## ACTION ITEM
Where in the data does the word "conditions" appear? Find those lines and copy them.

[Start of Attachment]

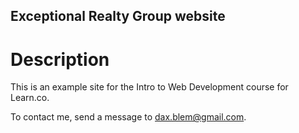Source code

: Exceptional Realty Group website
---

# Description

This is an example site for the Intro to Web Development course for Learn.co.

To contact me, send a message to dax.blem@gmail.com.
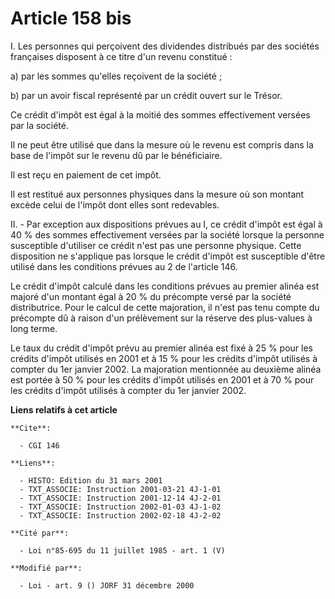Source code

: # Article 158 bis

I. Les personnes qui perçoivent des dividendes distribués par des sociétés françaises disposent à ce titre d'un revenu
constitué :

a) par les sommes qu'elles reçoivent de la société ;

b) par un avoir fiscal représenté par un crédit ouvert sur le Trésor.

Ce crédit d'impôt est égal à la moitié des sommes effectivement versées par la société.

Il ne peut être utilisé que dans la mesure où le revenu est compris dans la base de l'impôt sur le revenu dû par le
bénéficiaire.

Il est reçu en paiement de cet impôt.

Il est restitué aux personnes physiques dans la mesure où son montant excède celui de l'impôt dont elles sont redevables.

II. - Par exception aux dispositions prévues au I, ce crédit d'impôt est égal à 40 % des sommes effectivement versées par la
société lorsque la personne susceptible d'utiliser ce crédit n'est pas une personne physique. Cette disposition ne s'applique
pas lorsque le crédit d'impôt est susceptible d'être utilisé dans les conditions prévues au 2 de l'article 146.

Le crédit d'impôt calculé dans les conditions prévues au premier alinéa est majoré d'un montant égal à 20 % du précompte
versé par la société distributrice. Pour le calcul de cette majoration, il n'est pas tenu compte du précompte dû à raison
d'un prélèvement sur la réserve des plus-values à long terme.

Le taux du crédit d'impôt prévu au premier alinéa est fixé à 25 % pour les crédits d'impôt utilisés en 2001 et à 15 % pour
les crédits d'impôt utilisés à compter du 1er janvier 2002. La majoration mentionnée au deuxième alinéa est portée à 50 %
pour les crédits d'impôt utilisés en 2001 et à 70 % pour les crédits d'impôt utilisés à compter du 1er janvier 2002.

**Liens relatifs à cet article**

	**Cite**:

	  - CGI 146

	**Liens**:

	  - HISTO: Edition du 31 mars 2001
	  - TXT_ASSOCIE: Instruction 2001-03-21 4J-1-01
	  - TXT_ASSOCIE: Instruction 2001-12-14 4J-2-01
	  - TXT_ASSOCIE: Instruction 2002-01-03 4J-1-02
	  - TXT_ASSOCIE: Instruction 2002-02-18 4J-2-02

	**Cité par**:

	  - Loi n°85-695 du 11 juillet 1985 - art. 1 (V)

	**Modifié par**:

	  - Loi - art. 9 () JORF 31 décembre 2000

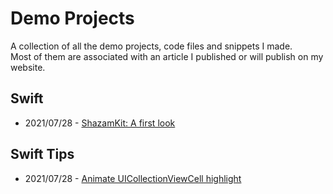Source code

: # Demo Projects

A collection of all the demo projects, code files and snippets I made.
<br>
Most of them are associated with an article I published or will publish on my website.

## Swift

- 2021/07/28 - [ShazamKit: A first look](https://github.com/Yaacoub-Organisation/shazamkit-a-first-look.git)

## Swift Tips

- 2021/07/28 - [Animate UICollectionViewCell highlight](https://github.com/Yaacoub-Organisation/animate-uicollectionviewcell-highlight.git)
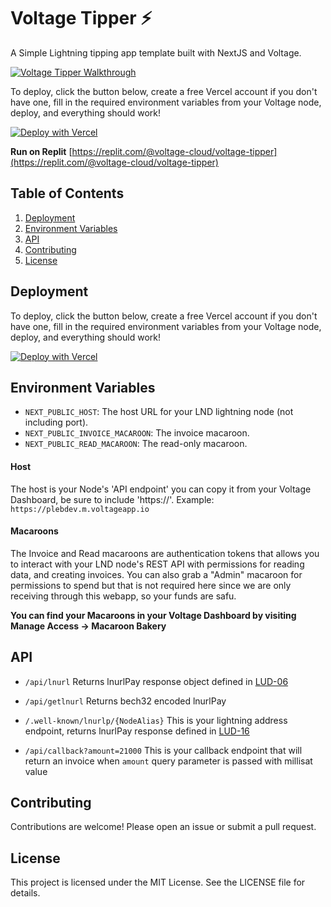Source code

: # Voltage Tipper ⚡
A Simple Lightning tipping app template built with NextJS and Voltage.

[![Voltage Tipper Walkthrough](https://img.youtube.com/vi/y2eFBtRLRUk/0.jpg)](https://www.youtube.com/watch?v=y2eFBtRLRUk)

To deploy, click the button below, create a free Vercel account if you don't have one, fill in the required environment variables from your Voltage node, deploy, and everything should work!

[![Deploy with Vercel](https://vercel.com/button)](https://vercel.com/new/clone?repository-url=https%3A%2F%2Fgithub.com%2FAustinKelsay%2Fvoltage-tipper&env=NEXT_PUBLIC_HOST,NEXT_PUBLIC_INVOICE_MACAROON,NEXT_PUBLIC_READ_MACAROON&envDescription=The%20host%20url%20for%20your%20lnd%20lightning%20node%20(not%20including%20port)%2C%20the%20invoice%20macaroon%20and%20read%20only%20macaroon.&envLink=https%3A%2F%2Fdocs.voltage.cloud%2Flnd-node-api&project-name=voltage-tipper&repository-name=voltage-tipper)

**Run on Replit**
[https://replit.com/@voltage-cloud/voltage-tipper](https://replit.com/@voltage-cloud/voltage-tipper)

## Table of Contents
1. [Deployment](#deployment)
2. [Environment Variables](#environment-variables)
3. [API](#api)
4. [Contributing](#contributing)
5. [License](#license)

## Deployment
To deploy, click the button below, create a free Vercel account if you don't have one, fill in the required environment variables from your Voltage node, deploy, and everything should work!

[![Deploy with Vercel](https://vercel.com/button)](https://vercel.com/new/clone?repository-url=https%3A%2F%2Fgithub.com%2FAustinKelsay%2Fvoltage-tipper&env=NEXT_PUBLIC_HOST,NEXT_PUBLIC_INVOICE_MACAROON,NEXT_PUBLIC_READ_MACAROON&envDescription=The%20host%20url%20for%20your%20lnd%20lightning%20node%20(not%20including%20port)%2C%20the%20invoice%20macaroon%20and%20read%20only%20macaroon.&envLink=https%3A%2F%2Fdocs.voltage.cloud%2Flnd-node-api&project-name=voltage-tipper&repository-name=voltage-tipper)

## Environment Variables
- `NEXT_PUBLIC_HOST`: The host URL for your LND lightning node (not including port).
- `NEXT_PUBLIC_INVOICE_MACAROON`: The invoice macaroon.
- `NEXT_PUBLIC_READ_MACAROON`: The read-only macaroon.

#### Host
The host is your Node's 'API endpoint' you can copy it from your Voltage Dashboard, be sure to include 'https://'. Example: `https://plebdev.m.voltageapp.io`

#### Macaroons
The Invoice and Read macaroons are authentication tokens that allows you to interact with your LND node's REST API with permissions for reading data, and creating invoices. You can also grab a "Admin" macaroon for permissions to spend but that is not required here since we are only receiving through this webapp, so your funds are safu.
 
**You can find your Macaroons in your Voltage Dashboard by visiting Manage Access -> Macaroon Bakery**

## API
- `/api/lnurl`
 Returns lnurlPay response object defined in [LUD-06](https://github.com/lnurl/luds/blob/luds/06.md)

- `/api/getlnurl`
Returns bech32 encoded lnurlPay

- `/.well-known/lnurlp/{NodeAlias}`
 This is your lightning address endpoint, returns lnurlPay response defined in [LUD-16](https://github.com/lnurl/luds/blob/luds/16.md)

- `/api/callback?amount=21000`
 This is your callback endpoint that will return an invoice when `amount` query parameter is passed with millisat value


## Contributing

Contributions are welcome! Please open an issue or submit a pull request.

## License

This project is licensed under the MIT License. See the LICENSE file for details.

[End of Attachment]

## EXERCISE RESULT
pas lorsque le crédit d'impôt est susceptible d'être utilisé dans les conditions prévues au 2 de l'article 146.
Le crédit d'impôt calculé dans les conditions prévues au premier alinéa est majoré d'un montant égal à 20 % du précompte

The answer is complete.